*** RECORDS SHOWN ***

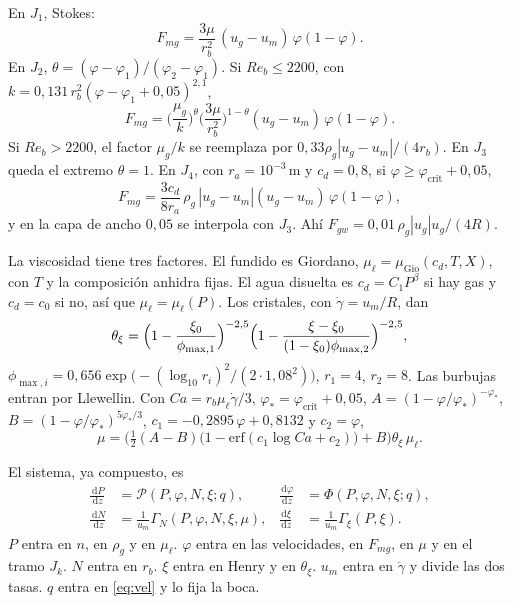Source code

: \documentclass[11pt,a4paper]{article}
\newcommand{\dd}{\,\mathrm{d}}
\begin{document}
En $J_1$, Stokes:
\begin{equation}
\label{eq:Fmg1}
F_{mg}
=\frac{3\mu}{r_b^2}\,(u_g-u_m)\,\varphi(1-\varphi).
\end{equation}
En $J_2$, $\theta=(\varphi-\varphi_1)/(\varphi_2-\varphi_1)$. Si
$Re_b\le 2200$, con
$k=0{,}131\,r_b^2(\varphi-\varphi_1+0{,}05)^{2{,}1}$,
\begin{equation}
\label{eq:Fmg2}
F_{mg}
=\Biggl(\frac{\mu_g}{k}\Biggr)^\theta
\Biggl(\frac{3\mu}{r_b^2}\Biggr)^{1-\theta}
(u_g-u_m)\,\varphi(1-\varphi).
\end{equation}
Si $Re_b>2200$, el factor $\mu_g/k$ se reemplaza por
$0{,}33\rho_g|u_g-u_m|/(4r_b)$. En $J_3$ queda el extremo
$\theta=1$. En $J_4$, con $r_a=10^{-3}\,\mathrm{m}$ y $c_d=0{,}8$,
si $\varphi\ge\varphi_{\mathrm{crit}}+0{,}05$,
\begin{equation}
\label{eq:Fmg4}
F_{mg}
=\frac{3c_d}{8r_a}\,\rho_g\,|u_g-u_m|(u_g-u_m)\,\varphi(1-\varphi),
\end{equation}
y en la capa de ancho $0{,}05$ se interpola con $J_3$. Ahí
$F_{gw}=0{,}01\,\rho_g|u_g|u_g/(4R)$.

La viscosidad tiene tres factores. El fundido es Giordano,
$\mu_\ell=\mu_{\mathrm{Gio}}(c_d,T,X)$, con $T$ y la composición
anhidra fijas. El agua disuelta es $c_d=C_1 P^\beta$ si hay gas y
$c_d=c_0$ si no, así que $\mu_\ell=\mu_\ell(P)$. Los cristales, con
$\dot\gamma=u_m/R$, dan
\begin{equation}
\label{eq:thxi}
\theta_\xi
=\Bigl(1-\frac{\xi_0}{\phi_{\max,1}}\Bigr)^{-2{,}5}
\Bigl(1-\frac{\xi-\xi_0}{(1-\xi_0)\phi_{\max,2}}\Bigr)^{-2{,}5},
\end{equation}
$\phi_{\max,i}=0{,}656\exp\bigl(-(\log_{10}r_i)^2/(2\cdot 1{,}08^2)\bigr)$,
$r_1=4$, $r_2=8$. Las burbujas entran por Llewellin. Con
$Ca=r_b\mu_\ell\dot\gamma/3$,
$\varphi_\ast=\varphi_{\mathrm{crit}}+0{,}05$,
$A=(1-\varphi/\varphi_\ast)^{-\varphi_\ast}$,
$B=(1-\varphi/\varphi_\ast)^{5\varphi_\ast/3}$,
$c_1=-0{,}2895\,\varphi+0{,}8132$ y $c_2=\varphi$,
\begin{equation}
\label{eq:mu}
\mu
=\Biggl(\tfrac12(A-B)\bigl(1-\mathrm{erf}(c_1\log Ca+c_2)\bigr)+B\Biggr)
\theta_\xi\,\mu_\ell.
\end{equation}

El sistema, ya compuesto, es
\begin{equation}
\label{eq:dae}
\begin{aligned}
\frac{\dd P}{\dd z}
&=\mathcal{P}(P,\varphi,N,\xi;q),
&
\frac{\dd\varphi}{\dd z}
&=\Phi(P,\varphi,N,\xi;q),
\\
\frac{\dd N}{\dd z}
&=\frac{1}{u_m}\Gamma_N(P,\varphi,N,\xi,\mu),
&
\frac{\dd\xi}{\dd z}
&=\frac{1}{u_m}\Gamma_\xi(P,\xi).
\end{aligned}
\end{equation}
$P$ entra en $n$, en $\rho_g$ y en $\mu_\ell$. $\varphi$ entra en las
velocidades, en $F_{mg}$, en $\mu$ y en el tramo $J_k$. $N$ entra en
$r_b$. $\xi$ entra en Henry y en $\theta_\xi$. $u_m$ entra en
$\dot\gamma$ y divide las dos tasas. $q$ entra en \eqref{eq:vel} y lo
fija la boca.
\end{document}
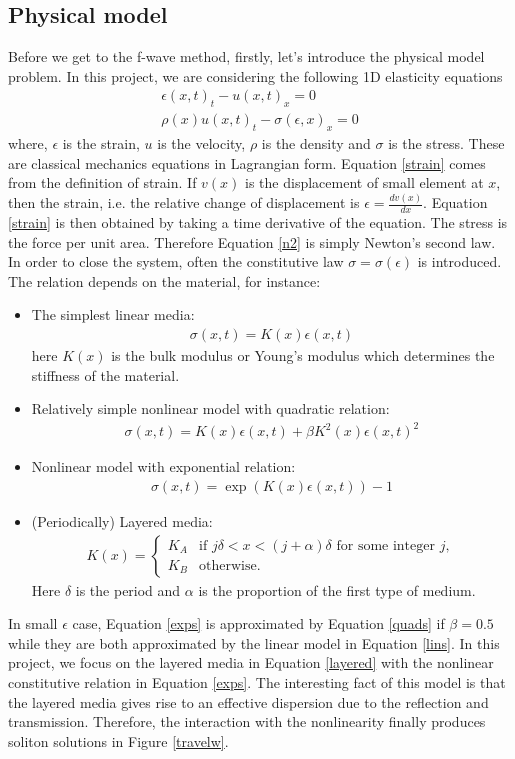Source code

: \documentclass{article}
\begin{document}
\subsection{Physical model}
Before we get to the f-wave method, firstly, let's introduce the physical model problem. In this project, we are considering the following 1D elasticity equations
\begin{align}
\epsilon(x,t)_t-u(x,t)_x=0 \label{strain}\\
\rho(x) u(x,t)_t-\sigma(\epsilon,x)_x=0 \label{n2}
\end{align}
where, $\epsilon$ is the strain, $u$ is the velocity, $\rho$ is the density and $\sigma$ is the stress. These are classical mechanics equations in Lagrangian form. Equation \eqref{strain} comes from the definition of strain. If $v(x)$ is the displacement of small element at $x$, then the strain, i.e. the relative change of displacement is $\epsilon=\frac{dv(x)}{dx}$. Equation \eqref{strain} is then obtained by taking a time derivative of the equation. The stress is the force per unit area. Therefore Equation \eqref{n2} is simply Newton's second law. In order to close the system, often the constitutive law $\sigma=\sigma(\epsilon)$ is introduced. The relation depends on the material, for instance:
\begin{itemize}
\item The simplest linear media:
\begin{align}
\sigma(x,t)=K(x)\epsilon(x,t)
\label{lins}
\end{align}
here $K(x)$ is the bulk modulus or Young's modulus which determines the stiffness of the material.
\item Relatively simple nonlinear model with quadratic relation:
\begin{align}
\sigma(x,t)=K(x)\epsilon(x,t)+\beta K^2(x)\epsilon(x,t)^2
\label{quads}
\end{align}
\item Nonlinear model with exponential relation:
\begin{align}
\sigma(x,t)=\exp(K(x)\epsilon(x,t))-1
\label{exps}
\end{align}
\item (Periodically) Layered media:
\begin{align}
K(x)=\begin{cases}
K_A & \mbox{if }j\delta<x<(j+\alpha)\delta \mbox{ for some integer } j,\\
K_B & \mbox{otherwise.}
\end{cases}
\label{layered}
\end{align}
Here $\delta$ is the period and $\alpha$ is the proportion of the first type of medium.
\end{itemize}
In small $\epsilon$ case, Equation \eqref{exps} is approximated by Equation \eqref{quads} if $\beta=0.5$ while they are both approximated by the linear model in Equation \eqref{lins}. In this project, we focus on the layered media in Equation \eqref{layered} with the nonlinear constitutive relation in Equation \eqref{exps}. The interesting fact of this model is that the layered media gives rise to an effective dispersion due to the reflection and transmission. Therefore, the interaction with the nonlinearity finally produces soliton solutions in Figure \ref{travelw}.
\end{document}
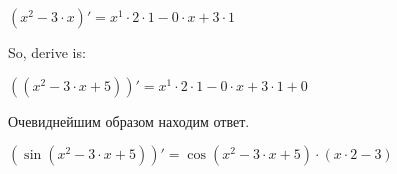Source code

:\documentclass[12pt,a4paper]{article}
\begin{document}
\begin{center}
\begin{math}
 \left ( {x}^{2}-3 \cdot x \right)'={x}^{1} \cdot 2 \cdot 1-0 \cdot x+3 \cdot 1
\end{math}
\end{center}
So, derive is:

\begin{center}
\begin{math}
 \left ( \left({x}^{2}-3 \cdot x+5 \right ) \right)'={x}^{1} \cdot 2 \cdot 1-0 \cdot x+3 \cdot 1+0
\end{math}
\end{center}
Очевиднейшим образом находим ответ.

\begin{center}
\begin{math}
 \left ( \sin{\left({x}^{2}-3 \cdot x+5 \right )} \right)'=\cos{\left({x}^{2}-3 \cdot x+5 \right )} \cdot \left(x \cdot 2-3 \right )
\end{math}
\end{center}
\end{document}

*** End of RECORDS SHOWN ***

EXERCISE INSTRUCTIONS:
Output the data verbatim, images excluded.

RESPONSE:
Source code

: \documentclass[11pt,a4paper]{article}
\newcommand{\dd}{\,\mathrm{d}}
\begin{document}
En $J_1$, Stokes:
\begin{equation}
\label{eq:Fmg1}
F_{mg}
=\frac{3\mu}{r_b^2}\,(u_g-u_m)\,\varphi(1-\varphi).
\end{equation}
En $J_2$, $\theta=(\varphi-\varphi_1)/(\varphi_2-\varphi_1)$. Si
$Re_b\le 2200$, con
$k=0{,}131\,r_b^2(\varphi-\varphi_1+0{,}05)^{2{,}1}$,
\begin{equation}
\label{eq:Fmg2}
F_{mg}
=\Biggl(\frac{\mu_g}{k}\Biggr)^\theta
\Biggl(\frac{3\mu}{r_b^2}\Biggr)^{1-\theta}
(u_g-u_m)\,\varphi(1-\varphi).
\end{equation}
Si $Re_b>2200$, el factor $\mu_g/k$ se reemplaza por
$0{,}33\rho_g|u_g-u_m|/(4r_b)$. En $J_3$ queda el extremo
$\theta=1$. En $J_4$, con $r_a=10^{-3}\,\mathrm{m}$ y $c_d=0{,}8$,
si $\varphi\ge\varphi_{\mathrm{crit}}+0{,}05$,
\begin{equation}
\label{eq:Fmg4}
F_{mg}
=\frac{3c_d}{8r_a}\,\rho_g\,|u_g-u_m|(u_g-u_m)\,\varphi(1-\varphi),
\end{equation}
y en la capa de ancho $0{,}05$ se interpola con $J_3$. Ahí
$F_{gw}=0{,}01\,\rho_g|u_g|u_g/(4R)$.

La viscosidad tiene tres factores. El fundido es Giordano,
$\mu_\ell=\mu_{\mathrm{Gio}}(c_d,T,X)$, con $T$ y la composición
anhidra fijas. El agua disuelta es $c_d=C_1 P^\beta$ si hay gas y
$c_d=c_0$ si no, así que $\mu_\ell=\mu_\ell(P)$. Los cristales, con
$\dot\gamma=u_m/R$, dan
\begin{equation}
\label{eq:thxi}
\theta_\xi
=\Bigl(1-\frac{\xi_0}{\phi_{\max,1}}\Bigr)^{-2{,}5}
\Bigl(1-\frac{\xi-\xi_0}{(1-\xi_0)\phi_{\max,2}}\Bigr)^{-2{,}5},
\end{equation}
$\phi_{\max,i}=0{,}656\exp\bigl(-(\log_{10}r_i)^2/(2\cdot 1{,}08^2)\bigr)$,
$r_1=4$, $r_2=8$. Las burbujas entran por Llewellin. Con
$Ca=r_b\mu_\ell\dot\gamma/3$,
$\varphi_\ast=\varphi_{\mathrm{crit}}+0{,}05$,
$A=(1-\varphi/\varphi_\ast)^{-\varphi_\ast}$,
$B=(1-\varphi/\varphi_\ast)^{5\varphi_\ast/3}$,
$c_1=-0{,}2895\,\varphi+0{,}8132$ y $c_2=\varphi$,
\begin{equation}
\label{eq:mu}
\mu
=\Biggl(\tfrac12(A-B)\bigl(1-\mathrm{erf}(c_1\log Ca+c_2)\bigr)+B\Biggr)
\theta_\xi\,\mu_\ell.
\end{equation}

El sistema, ya compuesto, es
\begin{equation}
\label{eq:dae}
\begin{aligned}
\frac{\dd P}{\dd z}
&=\mathcal{P}(P,\varphi,N,\xi;q),
&
\frac{\dd\varphi}{\dd z}
&=\Phi(P,\varphi,N,\xi;q),
\\
\frac{\dd N}{\dd z}
&=\frac{1}{u_m}\Gamma_N(P,\varphi,N,\xi,\mu),
&
\frac{\dd\xi}{\dd z}
&=\frac{1}{u_m}\Gamma_\xi(P,\xi).
\end{aligned}
\end{equation}
$P$ entra en $n$, en $\rho_g$ y en $\mu_\ell$. $\varphi$ entra en las
velocidades, en $F_{mg}$, en $\mu$ y en el tramo $J_k$. $N$ entra en
$r_b$. $\xi$ entra en Henry y en $\theta_\xi$. $u_m$ entra en
$\dot\gamma$ y divide las dos tasas. $q$ entra en \eqref{eq:vel} y lo
fija la boca.
\end{document}
Source code

: \documentclass{article}
\begin{document}
\subsection{Physical model}
Before we get to the f-wave method, firstly, let's introduce the physical model problem. In this project, we are considering the following 1D elasticity equations
\begin{align}
\epsilon(x,t)_t-u(x,t)_x=0 \label{strain}\\
\rho(x) u(x,t)_t-\sigma(\epsilon,x)_x=0 \label{n2}
\end{align}
where, $\epsilon$ is the strain, $u$ is the velocity, $\rho$ is the density and $\sigma$ is the stress. These are classical mechanics equations in Lagrangian form. Equation \eqref{strain} comes from the definition of strain. If $v(x)$ is the displacement of small element at $x$, then the strain, i.e. the relative change of displacement is $\epsilon=\frac{dv(x)}{dx}$. Equation \eqref{strain} is then obtained by taking a time derivative of the equation. The stress is the force per unit area. Therefore Equation \eqref{n2} is simply Newton's second law. In order to close the system, often the constitutive law $\sigma=\sigma(\epsilon)$ is introduced. The relation depends on the material, for instance:
\begin{itemize}
\item The simplest linear media:
\begin{align}
\sigma(x,t)=K(x)\epsilon(x,t)
\label{lins}
\end{align}
here $K(x)$ is the bulk modulus or Young's modulus which determines the stiffness of the material.
\item Relatively simple nonlinear model with quadratic relation:
\begin{align}
\sigma(x,t)=K(x)\epsilon(x,t)+\beta K^2(x)\epsilon(x,t)^2
\label{quads}
\end{align}
\item Nonlinear model with exponential relation:
\begin{align}
\sigma(x,t)=\exp(K(x)\epsilon(x,t))-1
\label{exps}
\end{align}
\item (Periodically) Layered media:
\begin{align}
K(x)=\begin{cases}
K_A & \mbox{if }j\delta<x<(j+\alpha)\delta \mbox{ for some integer } j,\\
K_B & \mbox{otherwise.}
\end{cases}
\label{layered}
\end{align}
Here $\delta$ is the period and $\alpha$ is the proportion of the first type of medium.
\end{itemize}
In small $\epsilon$ case, Equation \eqref{exps} is approximated by Equation \eqref{quads} if $\beta=0.5$ while they are both approximated by the linear model in Equation \eqref{lins}. In this project, we focus on the layered media in Equation \eqref{layered} with the nonlinear constitutive relation in Equation \eqref{exps}. The interesting fact of this model is that the layered media gives rise to an effective dispersion due to the reflection and transmission. Therefore, the interaction with the nonlinearity finally produces soliton solutions in Figure \ref{travelw}.
\end{document}
Source code

:\documentclass[12pt,a4paper]{article}
\begin{document}
\begin{center}
\begin{math}
 \left ( {x}^{2}-3 \cdot x \right)'={x}^{1} \cdot 2 \cdot 1-0 \cdot x+3 \cdot 1
\end{math}
\end{center}
So, derive is:

\begin{center}
\begin{math}
 \left ( \left({x}^{2}-3 \cdot x+5 \right ) \right)'={x}^{1} \cdot 2 \cdot 1-0 \cdot x+3 \cdot 1+0
\end{math}
\end{center}
Очевиднейшим образом находим ответ.

\begin{center}
\begin{math}
 \left ( \sin{\left({x}^{2}-3 \cdot x+5 \right )} \right)'=\cos{\left({x}^{2}-3 \cdot x+5 \right )} \cdot \left(x \cdot 2-3 \right )
\end{math}
\end{center}
\end{document}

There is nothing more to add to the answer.